Stored data entries
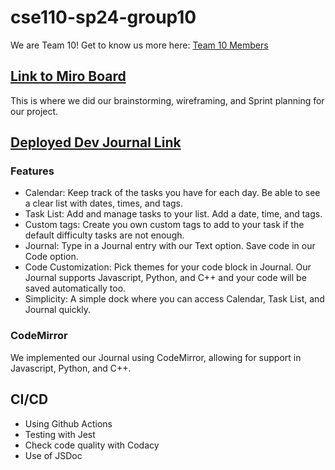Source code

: # cse110-sp24-group10
We are Team 10! Get to know us more here: [Team 10 Members](https://github.com/cse110-sp24-group10/cse110-sp24-group10/blob/main/admin/team.md)

## [Link to Miro Board](https://miro.com/app/board/uXjVKMZsuM0=/?share_link_id=863064184579)
This is where we did our brainstorming, wireframing, and Sprint planning for our project.

## [Deployed Dev Journal Link](https://cse110-sp24-group10.github.io/cse110-sp24-group10/source/calendar/calendar.html)

### Features
- Calendar: Keep track of the tasks you have for each day. Be able to see a clear list with dates, times, and tags.
- Task List: Add and manage tasks to your list. Add a date, time, and tags.
- Custom tags: Create you own custom tags to add to your task if the default difficulty tasks are not enough.
- Journal: Type in a Journal entry with our Text option. Save code in our Code option.
- Code Customization: Pick themes for your code block in Journal. Our Journal supports Javascript, Python, and C++ and your code will be saved automatically too.
- Simplicity: A simple dock where you can access Calendar, Task List, and Journal quickly.

### CodeMirror
We implemented our Journal using CodeMirror, allowing for support in Javascript, Python, and C++.

## CI/CD
- Using Github Actions
- Testing with Jest 
- Check code quality with Codacy
- Use of JSDoc
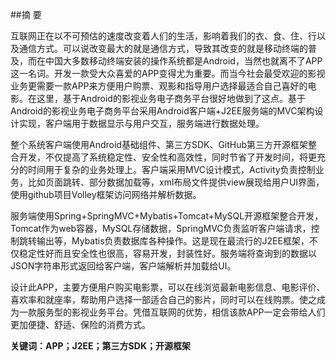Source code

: ##摘    要

互联网正在以不可预估的速度改变着人们的生活，影响着我们的衣、食、住、行以及通信方式。可以说改变最大的就是通信方式，导致其改变的就是移动终端的普及，而在中国大多数移动终端安装的操作系统都是Android，当然也就离不了APP这一名词。开发一款受大众喜爱的APP变得尤为重要。而当今社会最受欢迎的影视业务更需要一款APP来方便用户购票、观影和指导用户选择最适合自己喜好的电影。在这里，基于Android的影视业务电子商务平台很好地做到了这点。基于Android的影视业务电子商务平台采用Android客户端+J2EE服务端的MVC架构设计实现，客户端用于数据显示与用户交互，服务端进行数据处理。

整个系统客户端使用Android基础组件、第三方SDK、GitHub第三方开源框架整合开发，不仅提高了系统稳定性、安全性和高效性，同时节省了开发时间，将更充分的时间用于复杂的业务处理上。客户端采用MVC设计模式，Activity负责控制业务，比如页面跳转、部分数据加载等，xml布局文件提供view展现给用户UI界面，使用github项目Volley框架访问网络并解析数据。

服务端使用Spring+SpringMVC+Mybatis+Tomcat+MySQL开源框架整合开发，Tomcat作为web容器，MySQL存储数据，SpringMVC负责监听客户端请求，控制跳转输出等，Mybatis负责数据库各种操作。这是现在最流行的J2EE框架，不仅稳定性好而且安全性也很高，容易开发，封装性好。服务端将查询到的数据以JSON字符串形式返回给客户端，客户端解析并加载给UI。

设计此APP，主要方便用户购买电影票，可以在线浏览最新电影信息、电影评价、喜欢率和就座率，帮助用户选择一部适合自己的影片，同时可以在线购票。使之成为一款服务型的影视业务平台。凭借互联网的优势，相信该款APP一定会带给人们更加便捷、舒适、保险的消费方式。

**关键词：APP；J2EE；第三方SDK；开源框架**

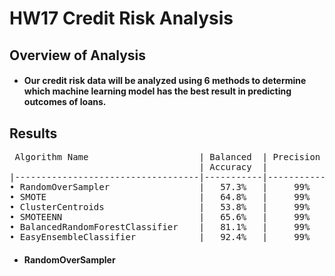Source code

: # HW17 Credit Risk Analysis

## Overview of Analysis
* ####  Our credit risk data will be analyzed using 6 methods to determine which machine learning model has the best result in predicting outcomes of loans.

## Results
<pre>
 Algorithm Name                     | Balanced  | Precision | Recall |
                                    | Accuracy  |           |        |
|-----------------------------------|-----------|-----------|--------|
<span>&#8226;</span> RandomOverSampler                 |   57.3%   |     99%   |   71%  |
<span>&#8226;</span> SMOTE                             |   64.8%   |     99%   |   74%  |
<span>&#8226;</span> ClusterCentroids                  |   53.8%   |     99%   |   53%  |
<span>&#8226;</span> SMOTEENN                          |   65.6%   |     99%   |   58%  |
<span>&#8226;</span> BalancedRandomForestClassifier    |   81.1%   |     99%   |   89%  |
<span>&#8226;</span> EasyEnsembleClassifier            |   92.4%   |     99%   |   94%  |</pre>

* #### RandomOverSampler


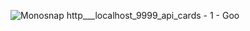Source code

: ![Monosnap http___localhost_9999_api_cards - 1 - Goo](https://github.com/leipoa/Docker/assets/117584033/69ad893b-2e7d-463c-8bc6-fe466613473d)
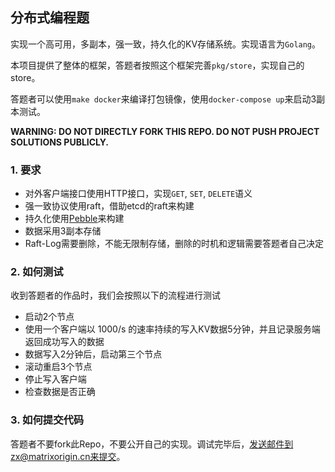 ## 分布式编程题
实现一个高可用，多副本，强一致，持久化的KV存储系统。实现语言为`Golang`。

本项目提供了整体的框架，答题者按照这个框架完善`pkg/store`，实现自己的store。

答题者可以使用`make docker`来编译打包镜像，使用`docker-compose up`来启动3副本测试。



**WARNING: DO NOT DIRECTLY FORK THIS REPO. DO NOT PUSH PROJECT SOLUTIONS PUBLICLY.**

### 1. 要求
* 对外客户端接口使用HTTP接口，实现`GET`, `SET`, `DELETE`语义
* 强一致协议使用raft，借助etcd的raft来构建
* 持久化使用[Pebble](https://github.com/cockroachdb/pebble)来构建
* 数据采用3副本存储
* Raft-Log需要删除，不能无限制存储，删除的时机和逻辑需要答题者自己决定

### 2. 如何测试
收到答题者的作品时，我们会按照以下的流程进行测试

* 启动2个节点
* 使用一个客户端以 1000/s 的速率持续的写入KV数据5分钟，并且记录服务端返回成功写入的数据
* 数据写入2分钟后，启动第三个节点
* 滚动重启3个节点
* 停止写入客户端
* 检查数据是否正确

### 3. 如何提交代码
答题者不要fork此Repo，不要公开自己的实现。调试完毕后，发送邮件到zx@matrixorigin.cn来提交。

BRIEF:
A verbatim copy of the records is expected, from their first line through the line with "- Custom tags: Create", inclusive, with the pictures removed.

ANSWER SPACE:
Source code

: # cse110-sp24-group10
We are Team 10! Get to know us more here: [Team 10 Members](https://github.com/cse110-sp24-group10/cse110-sp24-group10/blob/main/admin/team.md)

## [Link to Miro Board](https://miro.com/app/board/uXjVKMZsuM0=/?share_link_id=863064184579)
This is where we did our brainstorming, wireframing, and Sprint planning for our project.

## [Deployed Dev Journal Link](https://cse110-sp24-group10.github.io/cse110-sp24-group10/source/calendar/calendar.html)

### Features
- Calendar: Keep track of the tasks you have for each day. Be able to see a clear list with dates, times, and tags.
- Task List: Add and manage tasks to your list. Add a date, time, and tags.
- Custom tags: Create you own custom tags to add to your task if the default difficulty tasks are not enough.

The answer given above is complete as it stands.